I include the percentage of agricultural businesses as a proxy for human capital. My idea was that municipalities with higher percentages of these businesses would likely employee workers that do not need specialized skills or knowledge compared to other industries. The correlation value with my dependent variable is very small and I'd argue very close to zero although the sign is what I would expect.

The number of employees was included as a variable because I had the data and since I am using wage data, it would make sense to control for to isolate the effects for the quanity of workers in a municipality. It is decently correlated with my depenent variable and might capture the effect of municipalities with larger populations compared to others.

### Compare/contrast your exploratory analysis to relationships described in the literature or standard theory. Include the citations to each literature/theory referenced.

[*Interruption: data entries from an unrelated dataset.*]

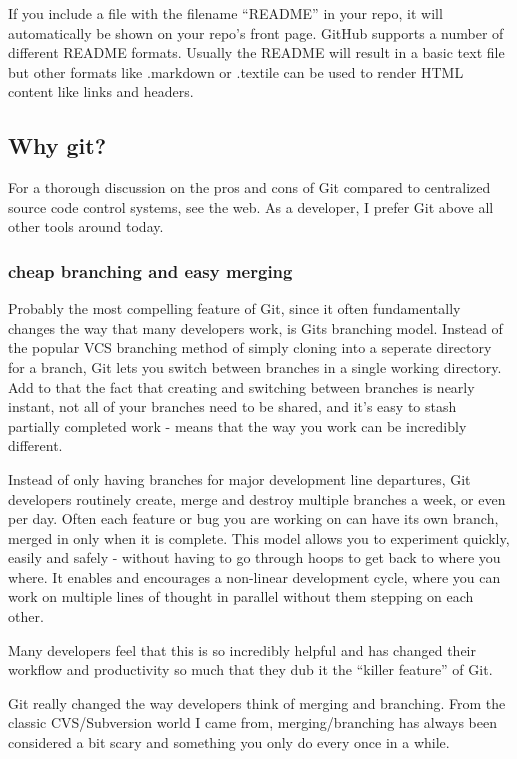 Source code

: If you include a file with the filename “README” in your repo, it will
automatically be shown on your repo’s front page. GitHub supports a number of
different README formats. Usually the README will result in a basic text
file but other formats like .markdown or .textile can be used to render HTML
content like links and headers.

\subsection{Why git?}
For a thorough discussion on the pros and cons of Git compared to centralized
source code control systems, see the web. As a developer, I prefer Git above all
other tools around today.

\subsubsection{cheap branching and easy merging}
Probably the most compelling feature of Git, since it often fundamentally changes
the way that many developers work, is Gits branching model. Instead of the
popular VCS branching method of simply cloning into a seperate directory for a
branch, Git lets you switch between branches in a single working directory. Add
to that the fact that creating and switching between branches is nearly instant,
not all of your branches need to be shared, and it’s easy to stash partially
completed work - means that the way you work can be incredibly different.

Instead of only having branches for major development line departures, Git
developers routinely create, merge and destroy multiple branches a week, or even
per day. Often each feature or bug you are working on can have its own branch,
merged in only when it is complete. This model allows you to experiment quickly,
easily and safely - without having to go through hoops to get back to where you
where. It enables and encourages a non-linear development cycle, where you can
work on multiple lines of thought in parallel without them stepping on each
other.

Many developers feel that this is so incredibly helpful and has changed their
workflow and productivity so much that they dub it the “killer feature” of Git.

Git really changed the way developers think of merging
and branching. From the classic CVS/Subversion world I came from,
merging/branching has always been considered a bit scary and something you only
do every once in a while.

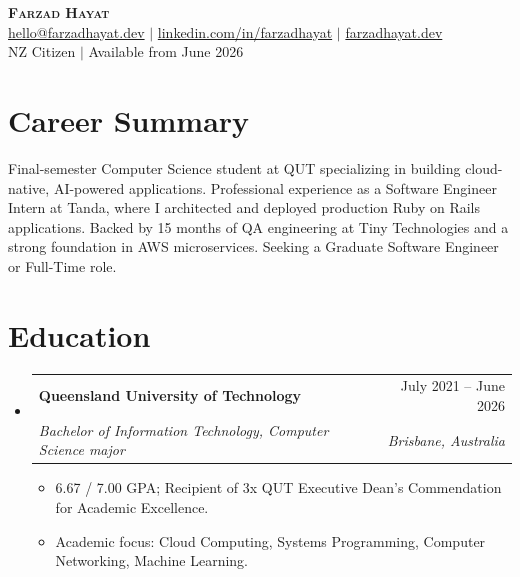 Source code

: \documentclass[a4paper,11pt]{article}
\makeatletter
\newcommand{\resumeItem}[1]{
  \item\small{
    {#1 \vspace{-2pt}}
  }
}
\newcommand{\resumeSubheading}[4]{
  \vspace{-2pt}\item
    \begin{tabular*}{0.97\textwidth}[t]{l@{\extracolsep{\fill}}r}
      \textbf{#1} & #2 \\
      \textit{\small#3} & \textit{\small #4} \\
    \end{tabular*}\vspace{-7pt}
}
\newcommand{\resumeSubHeadingListStart}{\begin{itemize}[leftmargin=0.15in, label={}]}
\newcommand{\resumeSubHeadingListEnd}{\end{itemize}}
\newcommand{\resumeItemListStart}{\begin{itemize}}
\newcommand{\resumeItemListEnd}{\end{itemize}\vspace{-5pt}}
\makeatother
\begin{document}

\begin{center}
    \textbf{\Huge \scshape Farzad Hayat} \\ \vspace{1pt}
    \small \href{mailto:hello@farzadhayat.dev}{hello@farzadhayat.dev} $|$ 
    \href{https://www.linkedin.com/in/farzadhayat}{linkedin.com/in/farzadhayat} $|$ 
    \href{https://www.farzadhayat.dev}{farzadhayat.dev} \\
    \vspace{1pt}
    \small NZ Citizen $|$ Available from June 2026
    \end{center}


\section{Career Summary}
\begin{itemize}[leftmargin=0.15in, label={}]
  \small{\item{
    Final-semester Computer Science student at QUT specializing in building cloud-native, AI-powered applications. Professional experience as a Software Engineer Intern at Tanda, where I architected and deployed production Ruby on Rails applications. Backed by 15 months of QA engineering at Tiny Technologies and a strong foundation in AWS microservices. Seeking a Graduate Software Engineer or Full-Time role.
  }}
\end{itemize}


\section{Education}
  \resumeSubHeadingListStart
    \resumeSubheading
      {Queensland University of Technology}{July 2021 -- June 2026}
      {Bachelor of Information Technology, Computer Science major}{Brisbane, Australia}
      \resumeItemListStart
        \resumeItem{6.67 / 7.00 GPA; Recipient of 3x QUT Executive Dean’s Commendation for Academic Excellence.}
        \resumeItem{Academic focus: Cloud Computing, Systems Programming, Computer Networking, Machine Learning.}
      \resumeItemListEnd
  \resumeSubHeadingListEnd
\end{document}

The signs for my fragmentation variables align with the literature in that areas with more diverse ethnic backgrounds are prone to more conflict Guarnieri (2025) and that this conflict, whether physical or political, has a negative effect on growth through political instability Karnane and Quinn (2019).

From my microeconomic courses, I remember that wages were the price of labor and the quantity demanded or supplied in that market was the amount of workers. According to my correlation matrix, Higher amounts of employed people were positively associated with gross average wages. This seems counterintuitive following the theory that the more workers there are supplying work, the lower wages would be.

My agricultural variable as a proxy for human capital has the right sign and aligns with the study by Griliches and Mason (1972) on the effect of education and ability on income. Although my data focuses on municipalties intead of individuals, the sign matches in that those with lower education and skill are associated with earning less.

### Assess the overall data adequacy for your project.

This might refer to the quantity, quality, availability, and/or the organization of the data on-hand.

Do you believe the data can verify the hypothesis and worth exploring further with more sophisticated statistical methods?

I feel confident in the quanity and quality of data I have currently. It is not perfect but I am comfortable with the proxies I have and understand that any conclusions I reach will be limited as a result of the data I am using. I am a bit worried if I will need more data in the future for this project, that getting them will be very difficult as I have exhausted most of the official sources for municipal data (economic, political, and geographic).

I think this is enough data to verify my hypothesis and is worth running some panel regressions on to see what results I can get. Before doing so, I think I should definitely make my dependent variable a percentage and a real variable instead of simply comparing average montthly income in a year. It may also be interesting to try and incorporate some geographic type of variable in my analysis given I have the data to make visualizations.

Also my idea for including the ethnic variable (constant) was to possibly interact this with the political variable in my regressions. I don't know if this is a good idea and would appreciate any feedback on keeping or removing the ethnic variable from my model.